Captain Annabel Vundla
For the second time, Captain Vundla made history. She is SAA’s first female black African captain. She is also a presidential pilot and a military flight instructor.
Captain Vundla was born in 1980 and received her primary education at Kingsway Christian School before transferring to Mmabatho High School from 1991 to 1997. She joined the South African National Defence Force (SANDF) after completing her Matric. She joined the South African Air Force in January 1999 after completing military training and becoming a Presidential Pilot. For the past 23 years, she has flown the Presidential Inkwazi BBJ1 (Boeing 737-700) jet, Falcon 50, and Citation II (C550). She began her career as a pilot with South African Airways in 2010, becoming the national carrier’s first black female captain.
First Officer Refilwe Moreetsi
First Officer Refilwe Moreetsi, who co-piloted the historic flight with Captain Annabel Vundla on October 25, is also an experienced pilot. From 2001 to 2005, Moreetsi attended Merensky High School before enrolling at Stellenbosch University. She graduated with honours with a Higher Certificate in Military Studies and a Bachelor of Military Science in Aeronautics/Aviation/Aerospace Science and Technology.

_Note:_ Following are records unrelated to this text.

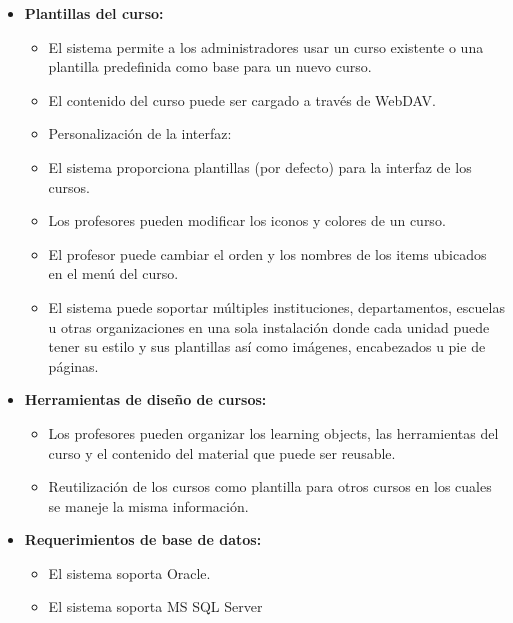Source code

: 	\begin{itemize}
		\item \textbf{Plantillas del curso:}
			\begin{itemize}
				\item El sistema permite a los administradores usar un curso existente o una plantilla predefinida como base para un nuevo curso.
				\item El contenido del curso puede ser cargado a través de WebDAV.
				\item Personalización de la interfaz:
				\item El sistema proporciona plantillas (por defecto) para la interfaz de los cursos.
				\item Los profesores pueden modificar los iconos y colores de un curso.
				\item El profesor puede cambiar el orden y los nombres de los items ubicados en el menú del curso.
				\item El sistema puede soportar múltiples instituciones, departamentos, escuelas u otras organizaciones en una sola instalación donde cada unidad puede tener su estilo y sus plantillas así como imágenes, encabezados u pie de páginas.
			\end{itemize}
	\end{itemize}
	\begin{itemize}
		\item \textbf{Herramientas de diseño de cursos:}
			\begin{itemize}
				\item Los profesores pueden organizar los learning objects, las herramientas del curso y el contenido del material que puede ser reusable.
				\item Reutilización de los cursos como plantilla para otros cursos en los cuales se maneje la misma información.
			\end{itemize}
	\end{itemize}
	\begin{itemize}
		\item \textbf{Requerimientos de base de datos:}
			\begin{itemize}
				\item El sistema soporta Oracle.
				\item El sistema soporta MS SQL Server
			\end{itemize}
	\end{itemize}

She became a pilot in the South African Air Force in 2006. First Officer Moreetsi completed a Pupil Pilot Course at the Central Flying School in Langebaanweg from 2008 to 2009. Despite accomplishing all of this, First Captain Moreetsi felt it was insufficient. She obtained her Private Pilot’s Licence from Starlight Aviation Group in 2010. She also attended the Helicopter Flying School the same year.

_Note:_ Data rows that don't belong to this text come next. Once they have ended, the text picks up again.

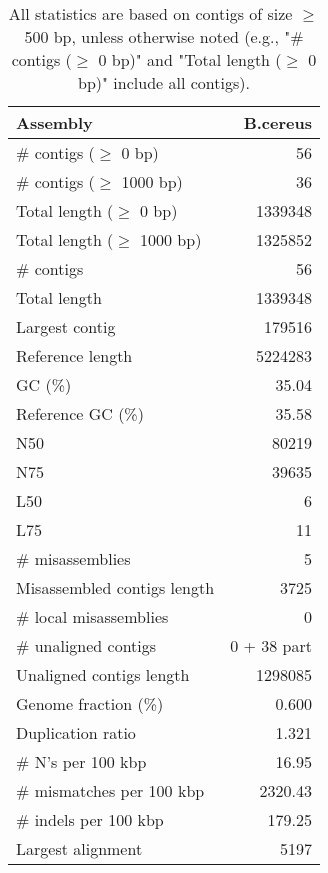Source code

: \documentclass[12pt,a4paper]{article}
\begin{document}
\begin{table}[ht]
\begin{center}
\caption{All statistics are based on contigs of size $\geq$ 500 bp, unless otherwise noted (e.g., "\# contigs ($\geq$ 0 bp)" and "Total length ($\geq$ 0 bp)" include all contigs).}
\begin{tabular}{|l*{1}{|r}|}
\hline
Assembly & B.cereus \\ \hline
\# contigs ($\geq$ 0 bp) & 56 \\ \hline
\# contigs ($\geq$ 1000 bp) & 36 \\ \hline
Total length ($\geq$ 0 bp) & 1339348 \\ \hline
Total length ($\geq$ 1000 bp) & 1325852 \\ \hline
\# contigs & 56 \\ \hline
Total length & 1339348 \\ \hline
Largest contig & 179516 \\ \hline
Reference length & 5224283 \\ \hline
GC (\%) & 35.04 \\ \hline
Reference GC (\%) & 35.58 \\ \hline
N50 & 80219 \\ \hline
N75 & 39635 \\ \hline
L50 & 6 \\ \hline
L75 & 11 \\ \hline
\# misassemblies & 5 \\ \hline
Misassembled contigs length & 3725 \\ \hline
\# local misassemblies & 0 \\ \hline
\# unaligned contigs & 0 + 38 part \\ \hline
Unaligned contigs length & 1298085 \\ \hline
Genome fraction (\%) & 0.600 \\ \hline
Duplication ratio & 1.321 \\ \hline
\# N's per 100 kbp & 16.95 \\ \hline
\# mismatches per 100 kbp & 2320.43 \\ \hline
\# indels per 100 kbp & 179.25 \\ \hline
Largest alignment & 5197 \\ \hline
\end{tabular}
\end{center}
\end{table}
\end{document}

Moreetsi served as Limpopo/Mpumalanga Branch Coordinator for South African Women In Aviation from 2011 to 2013. From 2014 to 2016, the pilot left the South African Air Force and worked as a First Officer for South African Express Airways.
First Officer Moreetsi returned to school in 2016 when she enrolled at the Da Vinci Institute. She earned a Bachelor of Commerce degree in Business Management with a specialisation in Aviation Management in 2020.
She has been with South African Airways since 2016, first as a Senior First Officer and then as a Deputy Fatigue Risk Management Specialist. First Officer Refilwe Moreetsi was promoted to Fatigue Risk Management Specialist in June 2022.